The required lines are those that contain "Redux"; pull them out of the data and copy them.
=====
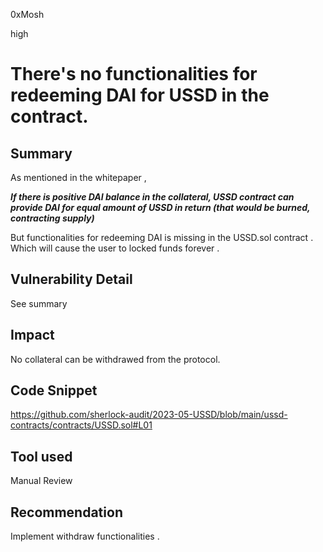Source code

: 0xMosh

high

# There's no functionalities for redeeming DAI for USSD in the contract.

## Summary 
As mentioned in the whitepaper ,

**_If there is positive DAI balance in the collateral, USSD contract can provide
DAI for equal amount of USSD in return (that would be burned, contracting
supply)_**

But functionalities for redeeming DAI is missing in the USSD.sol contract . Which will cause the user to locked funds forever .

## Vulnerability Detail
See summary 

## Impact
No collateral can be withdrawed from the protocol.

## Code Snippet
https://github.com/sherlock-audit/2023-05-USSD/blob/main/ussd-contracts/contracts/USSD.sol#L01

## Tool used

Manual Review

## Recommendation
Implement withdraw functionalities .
=====
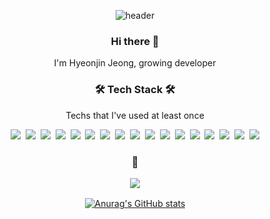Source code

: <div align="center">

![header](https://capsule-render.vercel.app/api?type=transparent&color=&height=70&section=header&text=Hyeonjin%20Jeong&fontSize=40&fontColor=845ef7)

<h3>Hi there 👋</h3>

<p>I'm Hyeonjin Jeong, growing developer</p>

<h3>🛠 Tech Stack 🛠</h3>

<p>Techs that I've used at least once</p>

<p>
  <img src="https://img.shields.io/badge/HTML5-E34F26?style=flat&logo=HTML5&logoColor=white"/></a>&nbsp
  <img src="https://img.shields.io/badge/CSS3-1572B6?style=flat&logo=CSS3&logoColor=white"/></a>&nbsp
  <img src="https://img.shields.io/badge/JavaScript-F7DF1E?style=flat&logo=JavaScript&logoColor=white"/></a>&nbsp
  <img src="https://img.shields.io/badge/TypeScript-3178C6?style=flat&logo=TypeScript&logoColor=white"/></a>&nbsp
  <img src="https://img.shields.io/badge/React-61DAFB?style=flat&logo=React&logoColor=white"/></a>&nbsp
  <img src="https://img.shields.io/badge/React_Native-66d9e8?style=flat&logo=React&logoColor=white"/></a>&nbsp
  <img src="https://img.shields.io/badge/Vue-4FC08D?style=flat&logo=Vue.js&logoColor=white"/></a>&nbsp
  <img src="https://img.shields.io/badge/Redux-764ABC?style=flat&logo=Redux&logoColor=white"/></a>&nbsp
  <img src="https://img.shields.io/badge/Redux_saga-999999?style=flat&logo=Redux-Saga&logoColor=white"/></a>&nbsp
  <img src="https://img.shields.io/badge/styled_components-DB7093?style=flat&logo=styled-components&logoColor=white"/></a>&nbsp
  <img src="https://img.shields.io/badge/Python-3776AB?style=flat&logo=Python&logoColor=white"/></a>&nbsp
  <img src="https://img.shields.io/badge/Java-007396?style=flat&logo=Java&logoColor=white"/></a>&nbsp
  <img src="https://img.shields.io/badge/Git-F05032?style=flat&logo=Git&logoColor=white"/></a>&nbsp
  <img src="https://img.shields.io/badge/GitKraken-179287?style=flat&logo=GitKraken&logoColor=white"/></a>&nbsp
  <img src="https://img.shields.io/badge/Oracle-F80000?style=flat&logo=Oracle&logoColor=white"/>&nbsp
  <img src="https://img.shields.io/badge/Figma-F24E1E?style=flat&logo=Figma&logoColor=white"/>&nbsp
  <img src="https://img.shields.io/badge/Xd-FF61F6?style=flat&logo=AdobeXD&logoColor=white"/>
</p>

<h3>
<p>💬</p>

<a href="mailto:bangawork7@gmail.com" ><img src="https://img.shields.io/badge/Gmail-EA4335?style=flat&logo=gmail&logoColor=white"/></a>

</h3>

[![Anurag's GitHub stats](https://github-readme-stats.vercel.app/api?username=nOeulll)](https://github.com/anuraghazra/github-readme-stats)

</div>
=====
#### Output for this task:
  <img src="https://img.shields.io/badge/Redux-764ABC?style=flat&logo=Redux&logoColor=white"/></a>&nbsp
  <img src="https://img.shields.io/badge/Redux_saga-999999?style=flat&logo=Redux-Saga&logoColor=white"/></a>&nbsp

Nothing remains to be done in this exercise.